Ethical decision-making comes from within a person’s moral sense and desire to preserve self-respect. Laws are codifications of certain ethical values meant to help regulate society, and also impact decision-making. Driving carefully, for example, because you don’t want to hurt someone is a decision based on ethics. Driving carefully and within the speed limit because you see a police car behind you suggests your fear of breaking the law and being punished for it.

It is not always a clear delineation, though. Many acts that would be widely condemned as unethical are not prohibited by law -- lying or betraying the confidence of a friend, for example. In addition, punishments for breaking laws can be harsh and sometimes even break ethical standards. Take the death penalty, for instance. Ethics teaches that killing is wrong, yet the law punishes people who break the law with death.

Philosopher Jean-Jacques Rousseau has an interesting perspective as to how we evolved from a “natural state” of ethics, to needing formal laws. According to Rousseau, people initially lived solitary, uncomplicated lives, with their few needs easily satisfied by nature. Because of the abundance of nature and the small size of the population, competition was non-existent, and people rarely even saw one another; therefore, they had much less reason for conflict or fear or inclination to cause harm to one other.

As time passed, however, and as the overall population increased, the means by which people could satisfy their needs had to change. People slowly began to live together in small families, and then in small communities. Divisions of labor were introduced, both within and between families, and discoveries and inventions made life easier, giving rise to leisure time. Such leisure time, and closer proximity to one another, inevitably led people to make comparisons between themselves and others, resulting in public value systems being created. Most importantly however, according to Rousseau, was the invention of private property, which constituted the pivotal moment in social evolution where initial conditions of inequality became more pronounced.

Rousseau argues that because now some have property, others with less are forced to work for them, and consequently, the development of social classes begins. Eventually, those who have private property notice that it would be in their interest to create a way to protect it from those who do not have it (as they can see the possibility that it can be acquired by force). So, law, i.e. government, gets established, and ethics (and decision-making) is formalized through a type of “social contract.”

Rousseau's social contract theory(ies) may form a single, consistent view of the reasons for conflict and competition from which modern society suffers. We are born with freedom and equality by nature, but this nature has been corrupted by our contingent social history. We can overcome this “corruption,” however, by reconstituting ourselves with new laws and agreements—guided by ethical decision-making that is good for us individually and collectively. There is precedence that shows, while not easy, that this is possible.

Teaching Strategy: The Syllabus as an Ethics Contract

Your syllabus is a form of a social contract with students, so why not use it to raise awareness about ethical decision-making and laws? Most syllabi already contain policy about about ethics including statements about academic integrity. Perhaps it is time to use the syllabus to bring awareness to larger campus issues. Add a paragraph, for example, about Title IX, and remind students about issues of sexual violence:

"Title IX makes it clear that violence and harassment based on sex and gender is a Civil Rights offense subject to the same kinds of accountability and the same kinds of support applied to offenses against other protected categories such as race, national origin, etc. If you or someone you know has been harassed or assaulted, you can find the appropriate resources here…"

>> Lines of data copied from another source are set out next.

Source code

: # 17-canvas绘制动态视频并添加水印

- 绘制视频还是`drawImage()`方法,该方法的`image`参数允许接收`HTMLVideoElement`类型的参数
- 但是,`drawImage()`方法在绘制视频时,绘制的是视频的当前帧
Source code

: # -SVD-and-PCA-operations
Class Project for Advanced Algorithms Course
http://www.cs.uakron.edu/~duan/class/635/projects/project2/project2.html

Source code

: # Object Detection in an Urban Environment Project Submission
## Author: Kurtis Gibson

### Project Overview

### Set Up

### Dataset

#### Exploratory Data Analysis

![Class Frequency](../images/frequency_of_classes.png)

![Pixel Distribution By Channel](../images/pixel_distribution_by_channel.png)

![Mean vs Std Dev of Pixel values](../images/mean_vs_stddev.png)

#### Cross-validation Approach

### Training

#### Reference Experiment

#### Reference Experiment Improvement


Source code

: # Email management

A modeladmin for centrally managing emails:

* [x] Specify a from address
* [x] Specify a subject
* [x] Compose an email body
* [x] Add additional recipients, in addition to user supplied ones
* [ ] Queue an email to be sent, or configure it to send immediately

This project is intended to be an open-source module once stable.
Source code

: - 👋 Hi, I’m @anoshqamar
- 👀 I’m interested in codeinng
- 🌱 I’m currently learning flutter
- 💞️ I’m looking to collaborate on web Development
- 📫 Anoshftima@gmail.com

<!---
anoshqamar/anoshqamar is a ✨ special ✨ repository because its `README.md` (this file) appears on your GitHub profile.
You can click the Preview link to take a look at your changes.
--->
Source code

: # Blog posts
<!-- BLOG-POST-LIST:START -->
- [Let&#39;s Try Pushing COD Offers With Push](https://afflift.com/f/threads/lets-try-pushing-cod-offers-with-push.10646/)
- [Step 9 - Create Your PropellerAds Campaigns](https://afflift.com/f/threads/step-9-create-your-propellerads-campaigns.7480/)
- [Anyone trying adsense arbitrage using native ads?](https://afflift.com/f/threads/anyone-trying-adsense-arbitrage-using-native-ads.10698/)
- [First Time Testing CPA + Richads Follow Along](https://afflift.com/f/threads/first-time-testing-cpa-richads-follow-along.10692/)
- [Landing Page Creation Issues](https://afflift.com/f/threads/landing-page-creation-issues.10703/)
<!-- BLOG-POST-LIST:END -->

A statement like this in a syllabus could send a multipronged message: that survivors are supported and will have the information needed to report any violence they have witnessed or suffered, and that the campus community as a whole is watching and will hold perpetrators accountable for their actions. It is a simple way to launch a discussion about ethics, ethical decision making, and the law to demonstrate how much they matter in your class.